## [WORK INSTRUCTION]
In the answer, each entry below appears exactly as given, and no picture appears at all.

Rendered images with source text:
--

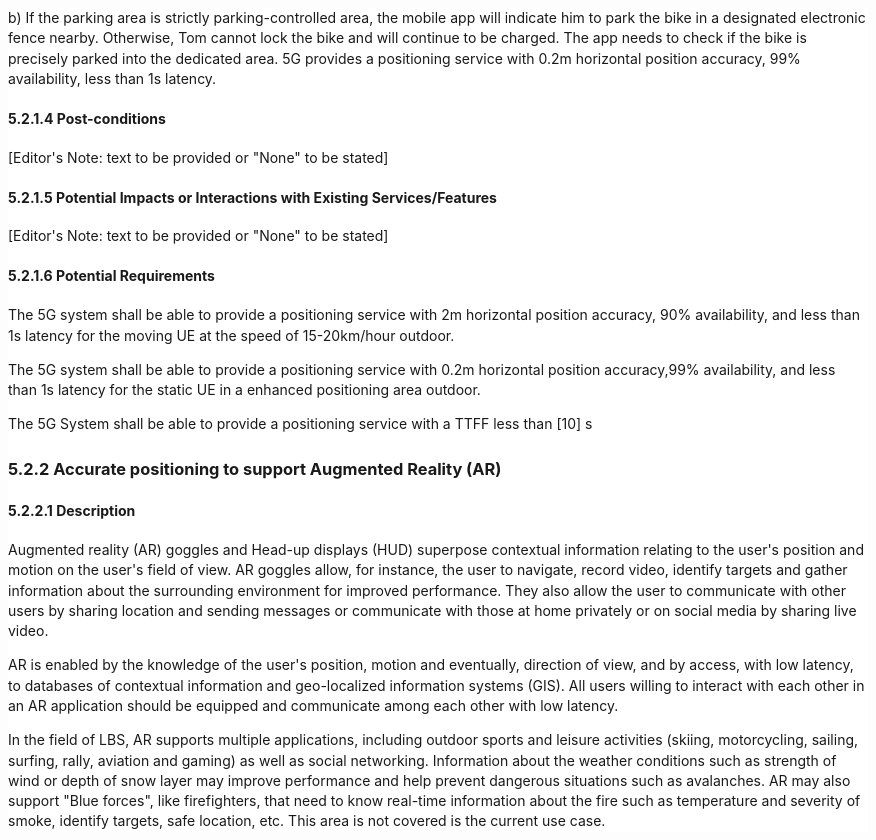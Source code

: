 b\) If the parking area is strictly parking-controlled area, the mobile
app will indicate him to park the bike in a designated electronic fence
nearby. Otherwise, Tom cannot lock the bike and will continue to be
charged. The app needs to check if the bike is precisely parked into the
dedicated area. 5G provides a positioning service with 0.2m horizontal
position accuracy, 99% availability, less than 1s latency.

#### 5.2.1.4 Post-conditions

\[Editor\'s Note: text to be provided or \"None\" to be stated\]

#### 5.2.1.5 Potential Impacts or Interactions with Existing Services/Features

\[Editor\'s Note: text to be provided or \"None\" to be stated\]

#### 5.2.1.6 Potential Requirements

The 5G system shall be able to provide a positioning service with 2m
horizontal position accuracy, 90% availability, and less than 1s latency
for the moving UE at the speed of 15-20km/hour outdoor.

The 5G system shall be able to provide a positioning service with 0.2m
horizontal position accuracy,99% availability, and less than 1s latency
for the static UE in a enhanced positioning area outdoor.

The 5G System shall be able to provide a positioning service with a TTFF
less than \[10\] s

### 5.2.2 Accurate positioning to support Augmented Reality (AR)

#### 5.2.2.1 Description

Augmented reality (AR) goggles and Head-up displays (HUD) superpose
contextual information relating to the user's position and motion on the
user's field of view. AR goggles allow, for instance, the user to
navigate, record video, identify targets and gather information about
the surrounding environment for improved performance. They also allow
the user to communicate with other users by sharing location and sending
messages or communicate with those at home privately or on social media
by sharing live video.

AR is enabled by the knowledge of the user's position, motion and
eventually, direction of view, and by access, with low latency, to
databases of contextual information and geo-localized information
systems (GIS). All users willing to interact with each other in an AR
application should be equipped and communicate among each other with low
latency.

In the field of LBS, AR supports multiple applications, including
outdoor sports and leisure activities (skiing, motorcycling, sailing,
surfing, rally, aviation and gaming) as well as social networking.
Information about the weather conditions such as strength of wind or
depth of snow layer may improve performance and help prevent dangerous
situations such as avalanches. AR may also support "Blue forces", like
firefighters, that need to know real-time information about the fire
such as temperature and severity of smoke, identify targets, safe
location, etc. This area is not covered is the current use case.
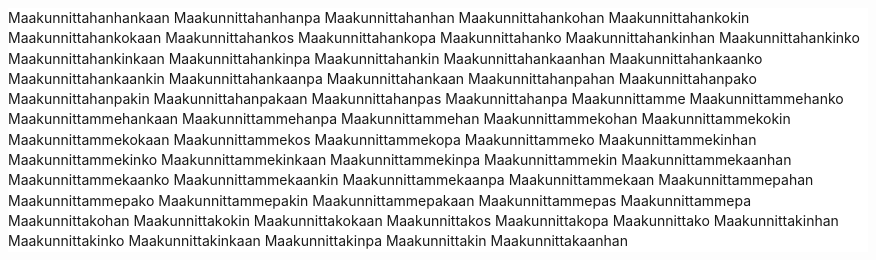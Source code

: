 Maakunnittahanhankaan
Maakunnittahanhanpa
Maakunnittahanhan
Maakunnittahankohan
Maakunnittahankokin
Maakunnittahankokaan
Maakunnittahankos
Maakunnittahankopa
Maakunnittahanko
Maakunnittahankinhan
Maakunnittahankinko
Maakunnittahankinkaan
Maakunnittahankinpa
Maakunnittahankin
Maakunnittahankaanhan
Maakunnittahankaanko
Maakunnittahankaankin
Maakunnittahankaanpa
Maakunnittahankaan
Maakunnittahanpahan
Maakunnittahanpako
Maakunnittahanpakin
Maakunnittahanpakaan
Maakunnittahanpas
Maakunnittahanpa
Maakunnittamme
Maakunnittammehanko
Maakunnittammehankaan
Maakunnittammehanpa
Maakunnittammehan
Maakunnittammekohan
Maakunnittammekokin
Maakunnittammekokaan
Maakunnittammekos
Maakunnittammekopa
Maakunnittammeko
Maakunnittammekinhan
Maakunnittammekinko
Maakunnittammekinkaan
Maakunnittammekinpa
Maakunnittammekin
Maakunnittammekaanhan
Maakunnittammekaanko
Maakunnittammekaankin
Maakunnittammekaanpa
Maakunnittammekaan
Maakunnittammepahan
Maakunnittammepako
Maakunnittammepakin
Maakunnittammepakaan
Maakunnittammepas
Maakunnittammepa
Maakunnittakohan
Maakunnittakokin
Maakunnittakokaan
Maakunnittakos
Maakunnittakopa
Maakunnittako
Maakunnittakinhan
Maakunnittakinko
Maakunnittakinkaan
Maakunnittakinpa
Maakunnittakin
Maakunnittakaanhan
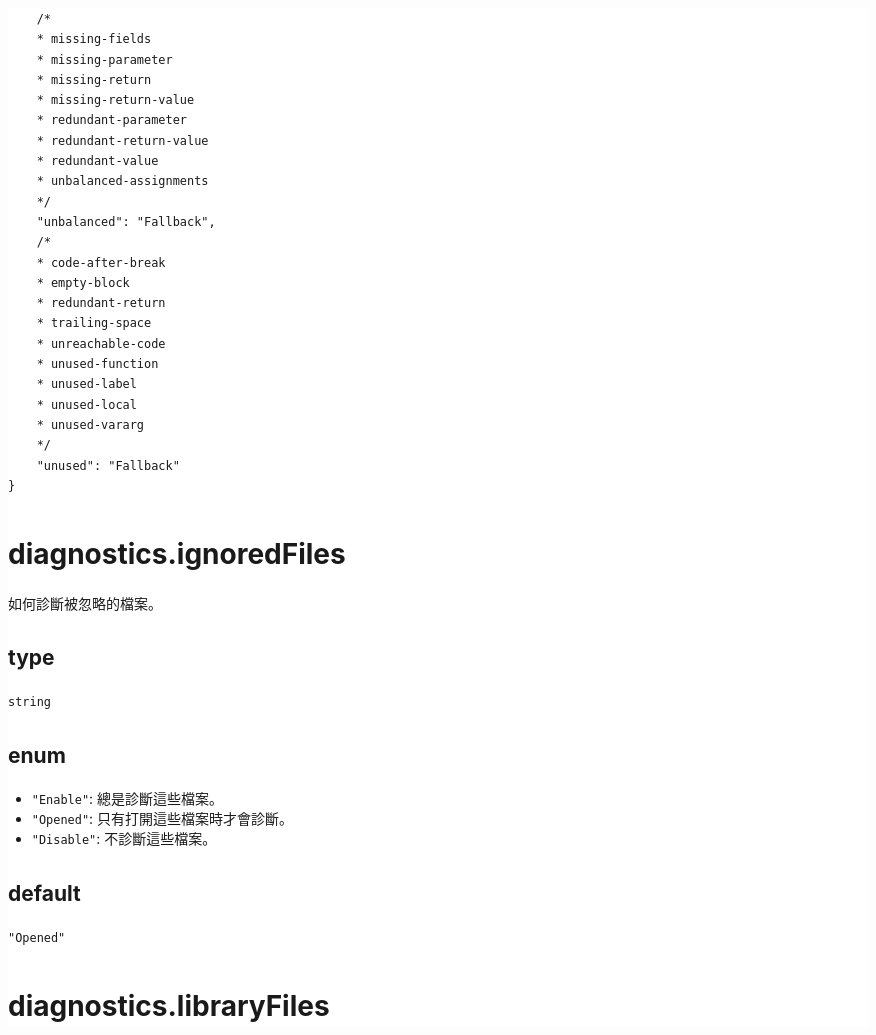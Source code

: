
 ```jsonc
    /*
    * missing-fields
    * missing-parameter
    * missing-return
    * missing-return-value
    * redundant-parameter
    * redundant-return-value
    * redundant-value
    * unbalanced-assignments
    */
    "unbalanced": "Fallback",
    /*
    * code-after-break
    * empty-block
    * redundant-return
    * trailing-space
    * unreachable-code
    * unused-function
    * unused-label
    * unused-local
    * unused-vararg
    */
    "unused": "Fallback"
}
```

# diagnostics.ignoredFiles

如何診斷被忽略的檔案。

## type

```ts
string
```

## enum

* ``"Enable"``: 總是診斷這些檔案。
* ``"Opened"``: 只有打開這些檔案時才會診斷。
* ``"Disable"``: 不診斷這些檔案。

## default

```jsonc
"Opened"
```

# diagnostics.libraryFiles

--

## [FINAL ANSWER]
Source code

: b\) If the parking area is strictly parking-controlled area, the mobile
app will indicate him to park the bike in a designated electronic fence
nearby. Otherwise, Tom cannot lock the bike and will continue to be
charged. The app needs to check if the bike is precisely parked into the
dedicated area. 5G provides a positioning service with 0.2m horizontal
position accuracy, 99% availability, less than 1s latency.

#### 5.2.1.4 Post-conditions

\[Editor\'s Note: text to be provided or \"None\" to be stated\]

#### 5.2.1.5 Potential Impacts or Interactions with Existing Services/Features

\[Editor\'s Note: text to be provided or \"None\" to be stated\]

#### 5.2.1.6 Potential Requirements

The 5G system shall be able to provide a positioning service with 2m
horizontal position accuracy, 90% availability, and less than 1s latency
for the moving UE at the speed of 15-20km/hour outdoor.

The 5G system shall be able to provide a positioning service with 0.2m
horizontal position accuracy,99% availability, and less than 1s latency
for the static UE in a enhanced positioning area outdoor.

The 5G System shall be able to provide a positioning service with a TTFF
less than \[10\] s

### 5.2.2 Accurate positioning to support Augmented Reality (AR)

#### 5.2.2.1 Description

Augmented reality (AR) goggles and Head-up displays (HUD) superpose
contextual information relating to the user's position and motion on the
user's field of view. AR goggles allow, for instance, the user to
navigate, record video, identify targets and gather information about
the surrounding environment for improved performance. They also allow
the user to communicate with other users by sharing location and sending
messages or communicate with those at home privately or on social media
by sharing live video.

AR is enabled by the knowledge of the user's position, motion and
eventually, direction of view, and by access, with low latency, to
databases of contextual information and geo-localized information
systems (GIS). All users willing to interact with each other in an AR
application should be equipped and communicate among each other with low
latency.

In the field of LBS, AR supports multiple applications, including
outdoor sports and leisure activities (skiing, motorcycling, sailing,
surfing, rally, aviation and gaming) as well as social networking.
Information about the weather conditions such as strength of wind or
depth of snow layer may improve performance and help prevent dangerous
situations such as avalanches. AR may also support "Blue forces", like
firefighters, that need to know real-time information about the fire
such as temperature and severity of smoke, identify targets, safe
location, etc. This area is not covered is the current use case.
Source code

: Maakunnittahanhankaan
Maakunnittahanhanpa
Maakunnittahanhan
Maakunnittahankohan
Maakunnittahankokin
Maakunnittahankokaan
Maakunnittahankos
Maakunnittahankopa
Maakunnittahanko
Maakunnittahankinhan
Maakunnittahankinko
Maakunnittahankinkaan
Maakunnittahankinpa
Maakunnittahankin
Maakunnittahankaanhan
Maakunnittahankaanko
Maakunnittahankaankin
Maakunnittahankaanpa
Maakunnittahankaan
Maakunnittahanpahan
Maakunnittahanpako
Maakunnittahanpakin
Maakunnittahanpakaan
Maakunnittahanpas
Maakunnittahanpa
Maakunnittamme
Maakunnittammehanko
Maakunnittammehankaan
Maakunnittammehanpa
Maakunnittammehan
Maakunnittammekohan
Maakunnittammekokin
Maakunnittammekokaan
Maakunnittammekos
Maakunnittammekopa
Maakunnittammeko
Maakunnittammekinhan
Maakunnittammekinko
Maakunnittammekinkaan
Maakunnittammekinpa
Maakunnittammekin
Maakunnittammekaanhan
Maakunnittammekaanko
Maakunnittammekaankin
Maakunnittammekaanpa
Maakunnittammekaan
Maakunnittammepahan
Maakunnittammepako
Maakunnittammepakin
Maakunnittammepakaan
Maakunnittammepas
Maakunnittammepa
Maakunnittakohan
Maakunnittakokin
Maakunnittakokaan
Maakunnittakos
Maakunnittakopa
Maakunnittako
Maakunnittakinhan
Maakunnittakinko
Maakunnittakinkaan
Maakunnittakinpa
Maakunnittakin
Maakunnittakaanhan
Source code

:
 ```jsonc
    /*
    * missing-fields
    * missing-parameter
    * missing-return
    * missing-return-value
    * redundant-parameter
    * redundant-return-value
    * redundant-value
    * unbalanced-assignments
    */
    "unbalanced": "Fallback",
    /*
    * code-after-break
    * empty-block
    * redundant-return
    * trailing-space
    * unreachable-code
    * unused-function
    * unused-label
    * unused-local
    * unused-vararg
    */
    "unused": "Fallback"
}
```

# diagnostics.ignoredFiles

如何診斷被忽略的檔案。

## type

```ts
string
```

## enum

* ``"Enable"``: 總是診斷這些檔案。
* ``"Opened"``: 只有打開這些檔案時才會診斷。
* ``"Disable"``: 不診斷這些檔案。

## default

```jsonc
"Opened"
```

# diagnostics.libraryFiles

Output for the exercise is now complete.